(EXERCISE OBJECTIVE)
Search the data for the word "went" and copy out every line that has it.
━━━ PROVIDED MATERIAL
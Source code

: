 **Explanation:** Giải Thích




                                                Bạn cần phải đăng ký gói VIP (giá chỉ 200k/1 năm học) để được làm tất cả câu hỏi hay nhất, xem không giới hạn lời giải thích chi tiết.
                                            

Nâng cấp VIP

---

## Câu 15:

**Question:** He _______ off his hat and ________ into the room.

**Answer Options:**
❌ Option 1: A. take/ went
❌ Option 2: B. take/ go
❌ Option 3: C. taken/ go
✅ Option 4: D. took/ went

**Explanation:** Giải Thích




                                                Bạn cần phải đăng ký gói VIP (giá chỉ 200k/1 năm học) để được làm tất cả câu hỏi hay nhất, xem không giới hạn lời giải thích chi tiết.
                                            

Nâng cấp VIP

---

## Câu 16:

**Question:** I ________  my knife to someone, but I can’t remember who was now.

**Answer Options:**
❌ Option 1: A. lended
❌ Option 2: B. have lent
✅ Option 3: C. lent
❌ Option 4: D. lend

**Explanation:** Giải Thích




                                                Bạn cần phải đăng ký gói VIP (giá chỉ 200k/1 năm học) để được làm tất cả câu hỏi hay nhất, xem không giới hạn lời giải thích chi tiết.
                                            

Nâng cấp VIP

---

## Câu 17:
━━━━━━
━━━ PROVIDED MATERIAL
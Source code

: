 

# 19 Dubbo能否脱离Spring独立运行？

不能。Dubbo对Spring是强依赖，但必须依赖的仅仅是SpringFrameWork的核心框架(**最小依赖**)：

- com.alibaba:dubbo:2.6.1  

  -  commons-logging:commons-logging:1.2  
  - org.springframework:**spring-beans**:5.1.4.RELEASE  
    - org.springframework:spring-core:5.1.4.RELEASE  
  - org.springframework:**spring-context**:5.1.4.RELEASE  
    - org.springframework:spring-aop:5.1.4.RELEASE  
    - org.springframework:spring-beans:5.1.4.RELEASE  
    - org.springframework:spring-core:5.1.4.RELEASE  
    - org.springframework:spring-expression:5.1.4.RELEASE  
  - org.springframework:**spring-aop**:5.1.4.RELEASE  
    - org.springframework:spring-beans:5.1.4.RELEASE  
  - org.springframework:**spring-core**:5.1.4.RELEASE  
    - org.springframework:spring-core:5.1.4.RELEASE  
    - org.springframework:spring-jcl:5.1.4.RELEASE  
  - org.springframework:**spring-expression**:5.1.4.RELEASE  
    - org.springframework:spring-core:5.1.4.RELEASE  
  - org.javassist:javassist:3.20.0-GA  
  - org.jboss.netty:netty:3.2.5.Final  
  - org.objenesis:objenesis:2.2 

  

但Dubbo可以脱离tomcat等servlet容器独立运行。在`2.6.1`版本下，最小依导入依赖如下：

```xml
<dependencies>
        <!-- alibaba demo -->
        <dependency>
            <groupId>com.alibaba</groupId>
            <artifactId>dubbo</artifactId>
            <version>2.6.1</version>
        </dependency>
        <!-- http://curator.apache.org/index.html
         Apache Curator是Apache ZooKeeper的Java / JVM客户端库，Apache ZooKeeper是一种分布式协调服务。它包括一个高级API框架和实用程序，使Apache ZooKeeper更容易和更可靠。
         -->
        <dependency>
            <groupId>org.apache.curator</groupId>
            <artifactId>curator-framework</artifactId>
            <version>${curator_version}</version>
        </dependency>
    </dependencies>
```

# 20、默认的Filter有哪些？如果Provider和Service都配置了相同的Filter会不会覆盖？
━━━━━━
(SOLVED PROBLEM)
❌ Option 1: A. take/ went
✅ Option 4: D. took/ went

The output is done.